Moose consortium seeks CTA authorisation for rail service development

3 July 2016 (Last Updated July 3rd, 2016 18:30)

A consortium of twelve companies is seeking authorisation from the Canadian Transportation Agency (CTA) to go ahead with the development of a passenger rail service throughout Canada's Greater National Capital Region.

A consortium of twelve companies is seeking authorisation from the Canadian Transportation Agency (CTA) to go ahead with the development of a passenger rail service throughout Canada's Greater National Capital Region.

The Mobility Ottawa-Outaouais Systems & Enterprises (Moose) consortium was founded in 2015 and its member firms include Remisz Consulting Engineers and MTBA Architects.

Canada's Aon Reed Stenhouse (AON) is serving as Moose's insurer of record, while the project's health and safety management planning is led by Dr Bill Pomfret & Associates.

Moose will use existing railway corridors and bridges to connect urban and rural sectors of both eastern Ontario and western Quebec.

"Moose will use existing railway corridors and bridges to connect urban and rural sectors of both eastern Ontario and western Quebec."

The 400km inter-provincial service will exchange passengers with Ottawa's new Light-Rail Transit (LRT) system at Bayview Station in Lebreton Flats and at the Tremblay Road VIA station. It will also link with Gatineau's Rapibus service.

As part of the project, three-coach double decker diesel-electric passenger trains will be operated with hourly service through Ottawa and Gatineau.

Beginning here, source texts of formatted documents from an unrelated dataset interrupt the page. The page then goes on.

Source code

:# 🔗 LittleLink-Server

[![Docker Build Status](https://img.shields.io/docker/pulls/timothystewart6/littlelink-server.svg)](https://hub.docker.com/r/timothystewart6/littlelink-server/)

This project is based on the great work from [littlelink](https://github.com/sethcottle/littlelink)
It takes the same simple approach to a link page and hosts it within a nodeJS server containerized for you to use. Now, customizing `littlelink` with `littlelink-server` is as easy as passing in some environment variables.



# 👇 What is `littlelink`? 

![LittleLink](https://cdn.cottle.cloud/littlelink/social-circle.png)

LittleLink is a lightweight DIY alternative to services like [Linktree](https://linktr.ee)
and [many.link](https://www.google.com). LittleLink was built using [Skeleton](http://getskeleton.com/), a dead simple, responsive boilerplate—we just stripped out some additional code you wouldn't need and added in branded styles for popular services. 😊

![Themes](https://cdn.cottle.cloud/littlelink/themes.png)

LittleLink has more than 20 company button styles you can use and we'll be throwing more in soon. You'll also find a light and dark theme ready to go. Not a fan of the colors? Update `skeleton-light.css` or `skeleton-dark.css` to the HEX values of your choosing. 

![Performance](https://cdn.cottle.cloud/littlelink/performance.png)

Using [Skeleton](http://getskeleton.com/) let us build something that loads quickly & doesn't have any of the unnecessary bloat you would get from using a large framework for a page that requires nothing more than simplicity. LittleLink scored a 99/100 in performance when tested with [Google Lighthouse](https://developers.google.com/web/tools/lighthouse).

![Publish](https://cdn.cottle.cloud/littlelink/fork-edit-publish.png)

It will cross the Ottawa River on the Prince of Wales Bridge, which is located between Lebreton Flats and the University of Québec en Outaouais (UQO) campus. It is expected to generate 100km² worth of sustained property value enhancement.

Remisz Consulting Engineers' president Wojciech Remisz said: "We have now formally submitted Moose's $50m plan to retrofit the bridge between Ottawa and Gatineau.

"In addition to the repairs and upgrades required to restart railway operations, this will include a new cycling pathway cantilevered off the upstream side and a pedestrian walkway on the downstream side, with picnic areas on Lemieux Island offering a direct view of Parliament Hill."

Moose consortium estimates operations will achieve 20,000t of net CO2 reduction per year.

Moose's director general Joseph Potvin said: "All the infrastructure and operational financing will be based upon the value added to property income and capital near stations.

"Each station will be owned, developed, and operated as an autonomous enterprise under common regulation and monitoring."

After obtaining federal authorisation, the consortium plans to initiate formal negotiations for the use of rail corridors from VIA Rail, several freight companies, and the cities of Ottawa and Gatineau.

Moose expects to have the CTA authorisation in hand by September this year.